Galaxy's Isaac Asimov Collection VOlume 2 by Isaac Asimov

Galaxy's Isaac Asimov Collection VOlume 2 by Isaac Asimov

Author:Isaac Asimov
Language: eng
Format: epub
Published: 2020-07-22T00:00:00+00:00


CHAPTER XV

BALEY could feel the vague aroma of Yeast Town growing stronger. He did not find it as unpleasant as some did—Jessie, for instance. Actually, he rather liked it. It had pleasant connotations.

Every time he smelled raw yeast, the alchemy of sense-perception carried him more than three decades into the past. He was a ten-year-old again, visiting his uncle Boris, who was a yeast farmer. Uncle Boris always had a little supply of yeast-delectables — small cookies, chocolaty things filled with sweet liquid, hard confections in the shape of cats and dogs. Young as he was, he knew that Uncle Boris shouldn’t really have had them to give away and he always ate them very quietly, sitting in a corner with his back to the center of the room. He would eat them quickly for fear of being caught.

They tasted all the better for that.

Poor Uncle Boris! He had had an accident and died. They had never told him exactly how, and he had cried bitterly, because he thought Uncle Boris had been arrested for smuggling yeast out of the plant. He expected to be arrested and executed himself. Years later, he had poked carefully through police files and learned the truth. Uncle Boris had fallen beneath the treads of a transport. It was a disillusioning ending to a romantic myth. Yet the myth would always arise in his mind, at least momentarily, whenever his nostrils caught a whiff of raw yeast.

Yeast Town was not the official name of any part of New York City. It could be found in no gazetteer and on no official map. What was called Yeast Town in popular speech was, to the Post Office, merely the boroughs of Newark, New Brunswick and Trenton. It was a broad strip across what had once been Medieval New Jersey, dotted with residential areas, particularly in Newark Center and Trenton Center, but given over mostly to the many-layered farms in which a thousand varieties of yeast grew and multiplied.
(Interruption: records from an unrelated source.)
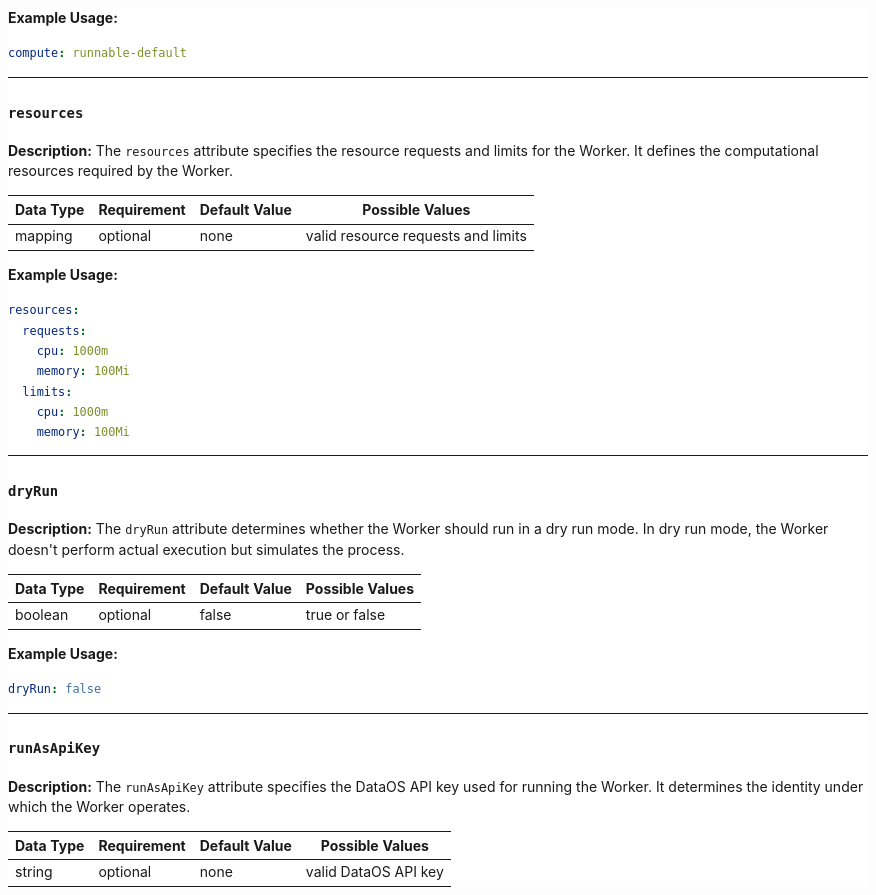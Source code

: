 **Example Usage:**

```yaml
compute: runnable-default
```

---

### **`resources`**

**Description:** The `resources` attribute specifies the resource requests and limits for the Worker. It defines the computational resources required by the Worker.

| Data Type | Requirement | Default Value | Possible Values |
| --- | --- | --- | --- |
| mapping | optional | none | valid resource requests and limits |

**Example Usage:**

```yaml
resources:
  requests:
    cpu: 1000m
    memory: 100Mi
  limits:
    cpu: 1000m
    memory: 100Mi
```

---

### **`dryRun`**

**Description:** The `dryRun` attribute determines whether the Worker should run in a dry run mode. In dry run mode, the Worker doesn't perform actual execution but simulates the process.

| Data Type | Requirement | Default Value | Possible Values |
| --- | --- | --- | --- |
| boolean | optional | false | true or false |

**Example Usage:**

```yaml
dryRun: false
```

---

### **`runAsApiKey`**

**Description:** The `runAsApiKey` attribute specifies the DataOS API key used for running the Worker. It determines the identity under which the Worker operates.

| Data Type | Requirement | Default Value | Possible Values |
| --- | --- | --- | --- |
| string | optional | none | valid DataOS API key |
One-fifth of the City’s productive population worked in the yeast farms—another fifth worked in the subsidiary industries. Beginning with the mountains of wood and coarse cellulose that were dragged into the City from the tangled forests of the Alleghenies—through the vats of acid that hydrolized it to glucose—the carloads of niter and phosphate rock that were the most important additives—down to the jars of organics supplied by the chemical laboratories—it all came to only one thing: yeast and more yeast.
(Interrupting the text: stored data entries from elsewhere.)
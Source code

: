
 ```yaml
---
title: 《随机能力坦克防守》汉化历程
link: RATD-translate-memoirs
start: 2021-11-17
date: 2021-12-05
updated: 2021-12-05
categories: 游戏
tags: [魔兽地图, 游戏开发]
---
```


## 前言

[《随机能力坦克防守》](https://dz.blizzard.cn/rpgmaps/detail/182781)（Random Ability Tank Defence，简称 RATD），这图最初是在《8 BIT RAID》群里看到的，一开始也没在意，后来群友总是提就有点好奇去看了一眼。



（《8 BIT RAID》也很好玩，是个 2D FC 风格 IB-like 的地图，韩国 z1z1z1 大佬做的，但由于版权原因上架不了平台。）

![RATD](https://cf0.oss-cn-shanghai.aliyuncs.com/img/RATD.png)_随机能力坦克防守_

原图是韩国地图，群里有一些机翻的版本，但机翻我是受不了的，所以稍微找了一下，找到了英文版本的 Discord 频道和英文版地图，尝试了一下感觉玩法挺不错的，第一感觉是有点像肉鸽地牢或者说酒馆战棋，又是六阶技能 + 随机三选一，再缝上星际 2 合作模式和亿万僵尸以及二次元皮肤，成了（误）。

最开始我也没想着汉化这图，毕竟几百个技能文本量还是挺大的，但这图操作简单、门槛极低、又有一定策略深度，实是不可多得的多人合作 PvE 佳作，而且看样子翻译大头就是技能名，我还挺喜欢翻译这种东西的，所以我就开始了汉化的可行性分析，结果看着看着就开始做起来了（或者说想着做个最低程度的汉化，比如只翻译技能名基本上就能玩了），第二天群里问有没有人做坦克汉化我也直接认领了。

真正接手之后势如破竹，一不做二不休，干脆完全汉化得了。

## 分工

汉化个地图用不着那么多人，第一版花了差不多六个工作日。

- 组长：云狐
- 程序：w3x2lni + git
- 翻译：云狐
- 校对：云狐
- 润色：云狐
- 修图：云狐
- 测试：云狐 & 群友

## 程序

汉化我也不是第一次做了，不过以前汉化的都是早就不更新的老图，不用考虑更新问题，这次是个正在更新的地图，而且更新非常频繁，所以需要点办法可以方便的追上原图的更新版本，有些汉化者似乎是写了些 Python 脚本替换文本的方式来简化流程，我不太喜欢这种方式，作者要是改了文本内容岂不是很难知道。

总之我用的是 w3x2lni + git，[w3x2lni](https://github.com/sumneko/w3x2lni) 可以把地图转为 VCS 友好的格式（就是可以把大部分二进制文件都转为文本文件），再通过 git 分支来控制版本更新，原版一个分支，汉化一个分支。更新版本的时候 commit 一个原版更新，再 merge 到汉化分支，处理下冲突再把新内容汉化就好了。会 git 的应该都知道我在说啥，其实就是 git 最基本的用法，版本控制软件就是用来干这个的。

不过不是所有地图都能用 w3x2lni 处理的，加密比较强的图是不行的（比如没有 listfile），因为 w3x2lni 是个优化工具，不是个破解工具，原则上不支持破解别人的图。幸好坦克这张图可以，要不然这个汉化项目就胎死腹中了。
Without yeast, six of Earth’s eight billions would starve in a year.

Baley felt cold at the thought. Three days before, the possibility had existed as deeply as it did now. But, three days before, it would never have occurred to him.

THEY whizzed out of the Motorway through an exit on the Newark outskirts. The thinly populated avenues, flanked on either side by the featureless blocks that were the farms, offered little to check their speed.

“What time is it, Daneel?” asked Baley.

“Sixteen-oh-five,” replied R. Daneel.

“Then he’ll be at work, if he’s on day-shift.